Saved data entries:
####################
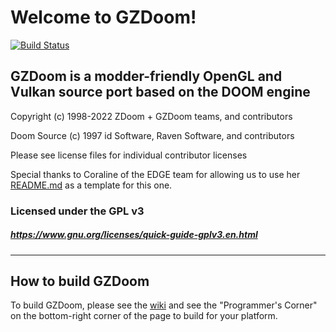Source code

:# Welcome to GZDoom!

[![Build Status](https://github.com/coelckers/gzdoom/workflows/Continuous%20Integration/badge.svg)](https://github.com/coelckers/gzdoom/actions?query=workflow%3A%22Continuous+Integration%22)

## GZDoom is a modder-friendly OpenGL and Vulkan source port based on the DOOM engine

Copyright (c) 1998-2022 ZDoom + GZDoom teams, and contributors

Doom Source (c) 1997 id Software, Raven Software, and contributors

Please see license files for individual contributor licenses

Special thanks to Coraline of the EDGE team for allowing us to use her [README.md](https://github.com/3dfxdev/EDGE/blob/master/README.md) as a template for this one.

### Licensed under the GPL v3
##### https://www.gnu.org/licenses/quick-guide-gplv3.en.html
---

## How to build GZDoom

To build GZDoom, please see the [wiki](https://zdoom.org/wiki/) and see the "Programmer's Corner" on the bottom-right corner of the page to build for your platform.

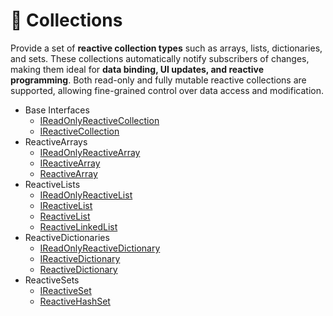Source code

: # 🧩 Collections

Provide a set of **reactive collection types** such as arrays, lists, dictionaries, and sets. These collections
automatically notify subscribers of changes, making them ideal for **data binding, UI updates, and reactive
programming**. Both read-only and fully mutable reactive collections are supported, allowing fine-grained control over
data access and modification.

- Base Interfaces
  - [IReadOnlyReactiveCollection](IReadOnlyReactiveCollection.md) <!-- + -->
  - [IReactiveCollection](IReactiveCollection.md) <!-- + -->
- ReactiveArrays
  - [IReadOnlyReactiveArray](IReadOnlyReactiveArray.md) <!-- + -->
  - [IReactiveArray](IReactiveArray.md) <!-- + -->
  - [ReactiveArray](ReactiveArray.md) <!-- + -->
- ReactiveLists
  - [IReadOnlyReactiveList](IReadOnlyReactiveList.md) <!-- + -->
  - [IReactiveList](IReactiveList.md) <!-- + -->
  - [ReactiveList](ReactiveList.md) <!-- + -->
  - [ReactiveLinkedList](ReactiveLinkedList.md) <!-- + -->
- ReactiveDictionaries
  - [IReadOnlyReactiveDictionary](IReadOnlyReactiveDictionary.md) <!-- + -->
  - [IReactiveDictionary](IReactiveDictionary.md) <!-- + -->
  - [ReactiveDictionary](ReactiveDictionary.md) <!-- + -->
- ReactiveSets
  - [IReactiveSet](IReactiveHashSet.md)
  - [ReactiveHashSet](ReactiveHashSet.md)
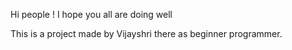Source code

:Hi people ! I hope you all are doing well

This is a project made by Vijayshri there as beginner programmer.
####################
=== ACTION ITEM ===
Every entry should be repeated verbatim, with the pictures left out.

=== THE ANSWER ===
Source code

:# Welcome to GZDoom!

[![Build Status](https://github.com/coelckers/gzdoom/workflows/Continuous%20Integration/badge.svg)](https://github.com/coelckers/gzdoom/actions?query=workflow%3A%22Continuous+Integration%22)

## GZDoom is a modder-friendly OpenGL and Vulkan source port based on the DOOM engine

Copyright (c) 1998-2022 ZDoom + GZDoom teams, and contributors

Doom Source (c) 1997 id Software, Raven Software, and contributors

Please see license files for individual contributor licenses

Special thanks to Coraline of the EDGE team for allowing us to use her [README.md](https://github.com/3dfxdev/EDGE/blob/master/README.md) as a template for this one.

### Licensed under the GPL v3
##### https://www.gnu.org/licenses/quick-guide-gplv3.en.html
---

## How to build GZDoom

To build GZDoom, please see the [wiki](https://zdoom.org/wiki/) and see the "Programmer's Corner" on the bottom-right corner of the page to build for your platform.

Source code

: # 🧩 Collections

Provide a set of **reactive collection types** such as arrays, lists, dictionaries, and sets. These collections
automatically notify subscribers of changes, making them ideal for **data binding, UI updates, and reactive
programming**. Both read-only and fully mutable reactive collections are supported, allowing fine-grained control over
data access and modification.

- Base Interfaces
  - [IReadOnlyReactiveCollection](IReadOnlyReactiveCollection.md) <!-- + -->
  - [IReactiveCollection](IReactiveCollection.md) <!-- + -->
- ReactiveArrays
  - [IReadOnlyReactiveArray](IReadOnlyReactiveArray.md) <!-- + -->
  - [IReactiveArray](IReactiveArray.md) <!-- + -->
  - [ReactiveArray](ReactiveArray.md) <!-- + -->
- ReactiveLists
  - [IReadOnlyReactiveList](IReadOnlyReactiveList.md) <!-- + -->
  - [IReactiveList](IReactiveList.md) <!-- + -->
  - [ReactiveList](ReactiveList.md) <!-- + -->
  - [ReactiveLinkedList](ReactiveLinkedList.md) <!-- + -->
- ReactiveDictionaries
  - [IReadOnlyReactiveDictionary](IReadOnlyReactiveDictionary.md) <!-- + -->
  - [IReactiveDictionary](IReactiveDictionary.md) <!-- + -->
  - [ReactiveDictionary](ReactiveDictionary.md) <!-- + -->
- ReactiveSets
  - [IReactiveSet](IReactiveHashSet.md)
  - [ReactiveHashSet](ReactiveHashSet.md)
Source code

:Hi people ! I hope you all are doing well

This is a project made by Vijayshri there as beginner programmer.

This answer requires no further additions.